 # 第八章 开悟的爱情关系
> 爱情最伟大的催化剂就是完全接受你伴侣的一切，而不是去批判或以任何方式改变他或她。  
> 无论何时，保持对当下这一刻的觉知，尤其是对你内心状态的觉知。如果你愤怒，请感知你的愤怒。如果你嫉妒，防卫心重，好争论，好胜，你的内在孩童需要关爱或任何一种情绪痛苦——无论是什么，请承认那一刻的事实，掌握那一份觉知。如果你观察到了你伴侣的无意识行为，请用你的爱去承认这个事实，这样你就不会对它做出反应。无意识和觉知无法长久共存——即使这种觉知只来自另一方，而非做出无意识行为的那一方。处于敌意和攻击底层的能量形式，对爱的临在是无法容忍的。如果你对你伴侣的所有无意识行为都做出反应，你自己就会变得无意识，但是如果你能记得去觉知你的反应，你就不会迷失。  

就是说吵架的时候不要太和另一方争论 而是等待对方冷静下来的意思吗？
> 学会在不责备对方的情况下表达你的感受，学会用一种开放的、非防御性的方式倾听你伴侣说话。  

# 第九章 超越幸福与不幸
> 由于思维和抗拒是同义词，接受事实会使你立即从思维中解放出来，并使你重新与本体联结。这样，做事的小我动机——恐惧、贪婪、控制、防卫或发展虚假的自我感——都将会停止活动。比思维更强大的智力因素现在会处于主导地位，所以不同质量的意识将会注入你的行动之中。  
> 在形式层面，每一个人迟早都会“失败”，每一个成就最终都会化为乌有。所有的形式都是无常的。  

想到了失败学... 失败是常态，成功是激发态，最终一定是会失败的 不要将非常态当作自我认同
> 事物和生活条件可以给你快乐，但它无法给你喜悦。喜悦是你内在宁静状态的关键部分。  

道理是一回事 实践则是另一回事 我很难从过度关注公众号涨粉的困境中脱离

Work required: Restate every record exactly, leaving nothing out.

Answer for the task:
 # 第八章 开悟的爱情关系
> 爱情最伟大的催化剂就是完全接受你伴侣的一切，而不是去批判或以任何方式改变他或她。  
> 无论何时，保持对当下这一刻的觉知，尤其是对你内心状态的觉知。如果你愤怒，请感知你的愤怒。如果你嫉妒，防卫心重，好争论，好胜，你的内在孩童需要关爱或任何一种情绪痛苦——无论是什么，请承认那一刻的事实，掌握那一份觉知。如果你观察到了你伴侣的无意识行为，请用你的爱去承认这个事实，这样你就不会对它做出反应。无意识和觉知无法长久共存——即使这种觉知只来自另一方，而非做出无意识行为的那一方。处于敌意和攻击底层的能量形式，对爱的临在是无法容忍的。如果你对你伴侣的所有无意识行为都做出反应，你自己就会变得无意识，但是如果你能记得去觉知你的反应，你就不会迷失。  

就是说吵架的时候不要太和另一方争论 而是等待对方冷静下来的意思吗？
> 学会在不责备对方的情况下表达你的感受，学会用一种开放的、非防御性的方式倾听你伴侣说话。  

# 第九章 超越幸福与不幸
> 由于思维和抗拒是同义词，接受事实会使你立即从思维中解放出来，并使你重新与本体联结。这样，做事的小我动机——恐惧、贪婪、控制、防卫或发展虚假的自我感——都将会停止活动。比思维更强大的智力因素现在会处于主导地位，所以不同质量的意识将会注入你的行动之中。  
> 在形式层面，每一个人迟早都会“失败”，每一个成就最终都会化为乌有。所有的形式都是无常的。  

想到了失败学... 失败是常态，成功是激发态，最终一定是会失败的 不要将非常态当作自我认同
> 事物和生活条件可以给你快乐，但它无法给你喜悦。喜悦是你内在宁静状态的关键部分。  

道理是一回事 实践则是另一回事 我很难从过度关注公众号涨粉的困境中脱离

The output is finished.